# Missed



## HowlinRed (Feb 3, 2011)

It is deer season here in Va. but I just can't seem to get into it. All I want to do is predator hunt. So, on the 18th I grabbed up the calling gear and .204 and headed for the mountains. 
I found a spot along a old logging road and set up. I set the Foxpro in the road and pulled up the ridge a little ways so I could gain a little elevation.
I let things settle down a bit and started off with gray squirrel distress. I played this sound for 3 to 4 minutes with no results. I then switched to screaming jay and bumped up the volume one notch which put me just over half way on my Spitfire.
This is when things started to get interesting. Out of nowhere a bobcat comes running down the logging road to the call and locks up 5 feet from the call. Its chest is blocked by a small tree so I lean a little to my left and find the cat in the scope. I guess I was not on the gun like I thought I was for I shot and missed. I HATE THAT. But it was still a great thrill. I have yet to have a cat stalk the call. They have all came in hard.
So I will keep going and chalk this great experience up to a lesson learned.


----------



## El Gato Loco (Jan 15, 2010)

Awww man that's a bummer! Something tells me you can go back out and call him up again though. Give it a few days and try it again! Bobcats aren't all that bright.


----------



## HowlinRed (Feb 3, 2011)

Hope so. A bunch of deer hunters are in the area right now but it goes out Saturday. Then the bear hunters will take over. But I too, will be there.
Seeing a good bit of yote sign but an having a heck of a time calling one of them in.
.


----------



## ebbs (Feb 7, 2010)

Chris Miller said:


> Awww man that's a bummer! Something tells me you can go back out and call him up again though. Give it a few days and try it again! Bobcats aren't all that bright.
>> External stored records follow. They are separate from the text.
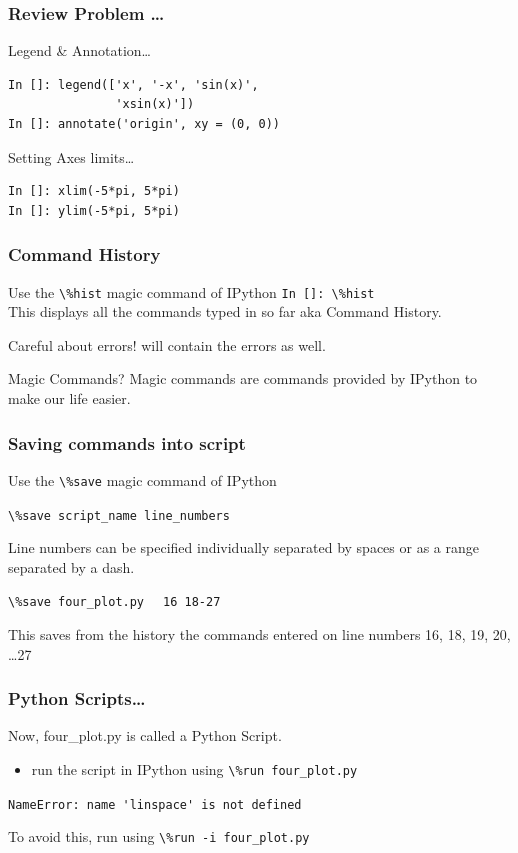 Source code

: \documentclass[14pt,compress]{beamer}
\newcommand{\typ}[1]{\lstinline{#1}}
\newcommand{\kwrd}[1]{ \texttt{\textbf{\color{blue}{#1}}}  }
\begin{document}
\begin{frame}[fragile]
\frametitle{Review Problem \ldots}
\alert{Legend \& Annotation\ldots}
\begin{lstlisting}
In []: legend(['x', '-x', 'sin(x)', 
               'xsin(x)'])
In []: annotate('origin', xy = (0, 0))
\end{lstlisting}
\alert{Setting Axes limits\ldots}
\begin{lstlisting}
In []: xlim(-5*pi, 5*pi)
In []: ylim(-5*pi, 5*pi)
\end{lstlisting}
\end{frame}

\begin{frame}[fragile]
\frametitle{Command History}
Use the \typ{\%hist} \alert{magic} command of IPython 
\typ{In []: \%hist}\\
This displays all the commands typed in so far aka Command History.
\begin{block}{Careful about errors!}
  \kwrd{\%hist} will contain the errors as well.\\
\end{block}
\begin{block}{Magic Commands?}
  Magic commands are commands provided by IPython to make our life easier.
\end{block}
\end{frame}

\begin{frame}[fragile]
  \frametitle{Saving commands into script}
Use the \typ{\%save} \alert{magic} command of IPython
\begin{block}{}
\typ{\%save script_name line_numbers}
\end{block}
Line numbers can be specified individually separated by spaces or as a range separated by a dash.\\
\begin{block}{}
\typ{\%save four_plot.py} \alert{\typ{  16 18-27}} \\  
\end{block}
This saves from the history the commands entered on line numbers \alert{16, 18, 19, 20, \ldots 27}
\end{frame}

\begin{frame}
\frametitle{Python Scripts\ldots}
Now, four\_plot.py is called a Python Script.
 \begin{itemize}
 \item run the script in IPython using \typ{\%run four_plot.py}\\
 \end{itemize}
\pause
\alert{\typ{NameError: name 'linspace' is not defined}}
\begin{block}{}
To avoid this, run using \alert{\typ{\%run -i four_plot.py}}\\
\end{block}
\end{frame}
\end{document}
I love that you said this. Makes me think about domestic dogs and cats. Pretty much the same.


----------



## youngdon (Mar 10, 2010)

Yeah i'd give him a few days and go get him HR.


----------



## HowlinRed (Feb 3, 2011)

Will defiantly be back in that area. Just hope the cats there didn't get it by the deer hunters. They can take cats as well.


----------



## Mattuk (Oct 16, 2010)

Bad luck Tony.


----------



## HowlinRed (Feb 3, 2011)

Good luck

Bad shooting. Will try him later.


----------



## Joswalt (Nov 26, 2011)

That still seems like one great hunt!! I also have the spitfire. Im glad i went with it. If i may ask, what kind of decoy can i use for coyote an bob cats? I havent got one yet.


----------



## CFinch (Nov 20, 2011)

I bet that got the blood pumping! You will get him next time. Where about in VA are you? I am also from VA but have to travel a good bit to find anything interesting.


----------



## HowlinRed (Feb 3, 2011)

I live on the west side of the Blue Mountains.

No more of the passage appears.